*** DATA EXTRACT ***
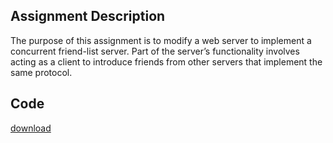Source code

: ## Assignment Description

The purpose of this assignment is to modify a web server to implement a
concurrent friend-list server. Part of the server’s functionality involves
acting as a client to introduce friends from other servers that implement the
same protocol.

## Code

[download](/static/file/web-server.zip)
*** End of DATA EXTRACT ***
*** DATA EXTRACT ***
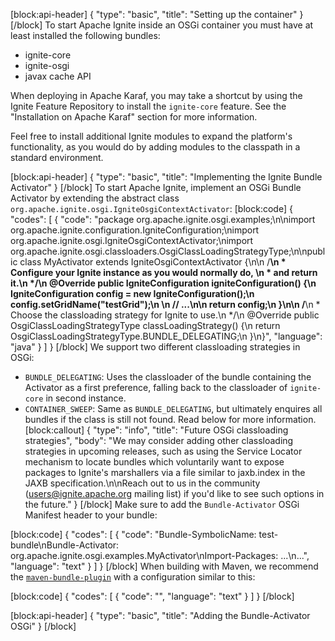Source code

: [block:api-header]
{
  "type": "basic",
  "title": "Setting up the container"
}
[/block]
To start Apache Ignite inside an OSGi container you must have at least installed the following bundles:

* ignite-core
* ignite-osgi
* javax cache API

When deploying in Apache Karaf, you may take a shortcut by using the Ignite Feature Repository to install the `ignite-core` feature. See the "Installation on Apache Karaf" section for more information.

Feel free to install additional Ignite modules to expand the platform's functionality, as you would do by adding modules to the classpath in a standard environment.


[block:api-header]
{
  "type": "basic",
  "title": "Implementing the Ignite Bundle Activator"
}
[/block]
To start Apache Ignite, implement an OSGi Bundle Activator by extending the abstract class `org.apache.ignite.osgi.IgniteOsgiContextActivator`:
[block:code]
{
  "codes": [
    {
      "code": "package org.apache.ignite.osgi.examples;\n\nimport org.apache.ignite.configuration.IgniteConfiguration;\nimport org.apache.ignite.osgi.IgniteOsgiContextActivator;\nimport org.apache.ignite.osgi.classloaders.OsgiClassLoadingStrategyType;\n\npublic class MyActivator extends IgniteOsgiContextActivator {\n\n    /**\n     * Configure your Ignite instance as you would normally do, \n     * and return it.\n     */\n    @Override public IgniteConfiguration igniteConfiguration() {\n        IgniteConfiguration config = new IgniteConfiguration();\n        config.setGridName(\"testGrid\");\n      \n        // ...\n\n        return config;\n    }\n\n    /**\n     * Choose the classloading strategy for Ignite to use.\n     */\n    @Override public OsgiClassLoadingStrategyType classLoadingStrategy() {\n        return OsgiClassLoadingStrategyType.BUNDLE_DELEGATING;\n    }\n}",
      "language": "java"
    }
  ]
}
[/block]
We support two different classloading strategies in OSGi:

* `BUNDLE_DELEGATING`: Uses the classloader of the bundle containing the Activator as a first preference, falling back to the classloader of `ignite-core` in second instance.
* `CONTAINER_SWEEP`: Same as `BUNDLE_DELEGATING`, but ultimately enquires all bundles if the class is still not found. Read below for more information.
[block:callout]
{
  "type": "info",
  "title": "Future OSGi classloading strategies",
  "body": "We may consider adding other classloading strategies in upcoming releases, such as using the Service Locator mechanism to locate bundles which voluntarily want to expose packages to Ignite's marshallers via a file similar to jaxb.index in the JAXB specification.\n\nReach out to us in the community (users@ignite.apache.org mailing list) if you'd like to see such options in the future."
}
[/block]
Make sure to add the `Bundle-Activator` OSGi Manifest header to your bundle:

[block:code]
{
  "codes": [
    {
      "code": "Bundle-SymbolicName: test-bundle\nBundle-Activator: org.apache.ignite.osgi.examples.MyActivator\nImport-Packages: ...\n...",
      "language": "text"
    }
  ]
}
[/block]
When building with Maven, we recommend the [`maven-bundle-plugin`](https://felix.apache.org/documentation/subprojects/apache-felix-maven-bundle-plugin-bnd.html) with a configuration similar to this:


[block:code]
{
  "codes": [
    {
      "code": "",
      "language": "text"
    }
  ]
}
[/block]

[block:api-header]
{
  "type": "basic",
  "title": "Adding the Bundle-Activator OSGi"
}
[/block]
*** End of DATA EXTRACT ***
### WORK TO BE COMPLETED
If a line in the records above contains the word "more", copy it.

### ANSWER
When deploying in Apache Karaf, you may take a shortcut by using the Ignite Feature Repository to install the `ignite-core` feature. See the "Installation on Apache Karaf" section for more information.
* `CONTAINER_SWEEP`: Same as `BUNDLE_DELEGATING`, but ultimately enquires all bundles if the class is still not found. Read below for more information.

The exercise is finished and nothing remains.